ABOUT THIS TASK:
Below are the records. Retype, exactly, the lines from the first through the line with "various transactions.", and leave out the pictures.

(Data entries)
<<<<
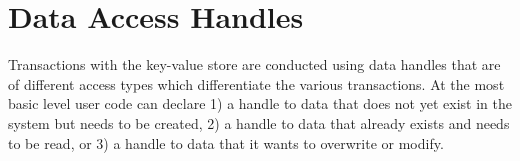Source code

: %
%
%
%
%
%
%
%



\section{Data Access Handles}
\label{sec:handles}


Transactions with the \gls{key-value store} are conducted using data handles that are of different access types which differentiate the 
various transactions. 
At the most basic level user code can declare 
1) a handle to data that does not yet exist in the system
but needs to be created, 
2) a handle to data that already exists and needs to
be read, or 
3) a handle to data that it wants to overwrite or modify. 

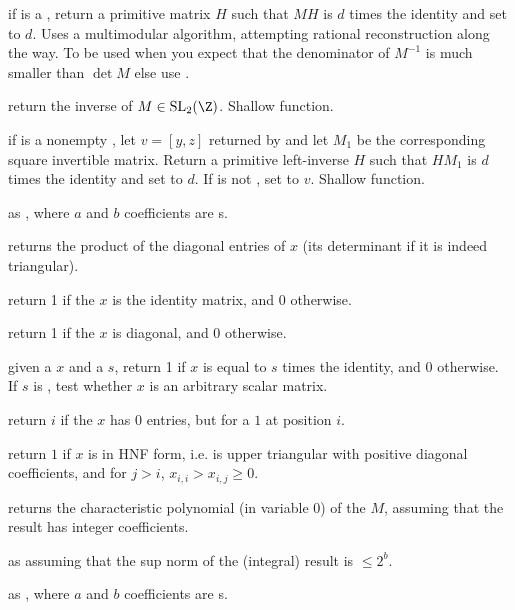  if  is a ,
return a primitive matrix $H$ such that $M H$ is $d$ times the identity
and set  to $d$. Uses a multimodular algorithm, attempting
rational reconstruction along the way. To be used when you expect that the
denominator of $M^{-1}$ is much smaller than $\det M$ else use .

 return the inverse of $M \in
\text{SL}_2(\Z)$. Shallow function.

 if  is a nonempty
, let $v = [y,z]$ returned by  and
let $M_1$ be the corresponding square invertible matrix.
Return a primitive left-inverse $H$ such that $H M_1$ is
$d$ times the identity and set  to $d$. If  is not
, set  to $v$. Shallow function.

 as , where $a$ and $b$
coefficients are s.

 returns the product of the diagonal
entries of $x$ (its determinant if it is indeed triangular).

 return 1 if the  $x$ is the
identity matrix, and 0 otherwise.

 return 1 if the  $x$ is diagonal,
and 0 otherwise.

 given a  $x$ and a
 $s$, return 1 if $x$ is equal to $s$ times the identity, and 0
otherwise. If $s$ is , test whether $x$ is an arbitrary scalar
matrix.

 return $i$ if the  $x$ has $0$ entries,
but for a $1$ at position $i$.

 return $1$ if $x$ is in HNF form, i.e. is upper
triangular with positive diagonal coefficients, and  for $j>i$,
$x_{i,i}>x_{i,j} \ge 0$.


 returns the characteristic polynomial
(in variable $0$) of the  $M$, assuming that the result has integer
coefficients.

 as 
assuming that the sup norm of the (integral) result is $\leq 2^b$.

 as , where $a$ and $b$
coefficients are s.

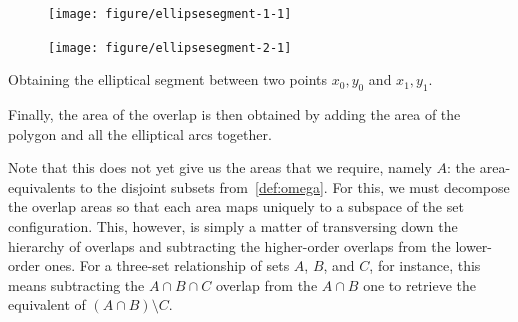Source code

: \documentclass[
  oneside,
  openany,
  numbers=noendperiod,
  parskip=half,
  bibliography=totoc
]{scrbook}\usepackage[]{graphicx}\usepackage{xcolor}
\newenvironment{knitrout}{}{} %
\begin{document}
\begin{marginfigure}
\begin{subfigure}[b]{\linewidth}
\begin{knitrout}\small
{}\color{fgcolor}

{\centering \texttt{[image: figure/ellipsesegment-1-1]} 

}



\end{knitrout}
\end{subfigure}
\begin{subfigure}[b]{\linewidth}
\begin{knitrout}\small
{}\color{fgcolor}

{\centering \texttt{[image: figure/ellipsesegment-2-1]} 

}



\end{knitrout}
\end{subfigure}
\caption{Obtaining the elliptical segment between two points $x_0,y_0$ and
$x_1,y_1$.}
\label{fig:ellipsesegment}
\end{marginfigure}

Finally, the area of the overlap is then obtained by adding the area of the
polygon and all the elliptical arcs together.

Note that this does not yet give us
the areas that we require, namely $A$: the area-equivalents to the disjoint
subsets from~\cref{def:omega}. For this, we must
decompose the overlap areas so that each area maps uniquely
to a subspace of the set configuration. This, however, is simply a matter of transversing down the
hierarchy of overlaps and subtracting the higher-order overlaps from the
lower-order ones. For a three-set relationship of sets $A$, $B$, and $C$,
for instance, this means subtracting the $A\cap B \cap C$ overlap from
the $A \cap B$ one to retrieve the equivalent of $(A \cap B) \setminus C$.
\end{document}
>>>>
WRITTEN RESPONSE:
Source code

: %
%
%
%
%
%
%
%



\section{Data Access Handles}
\label{sec:handles}


Transactions with the \gls{key-value store} are conducted using data handles that are of different access types which differentiate the 
various transactions. 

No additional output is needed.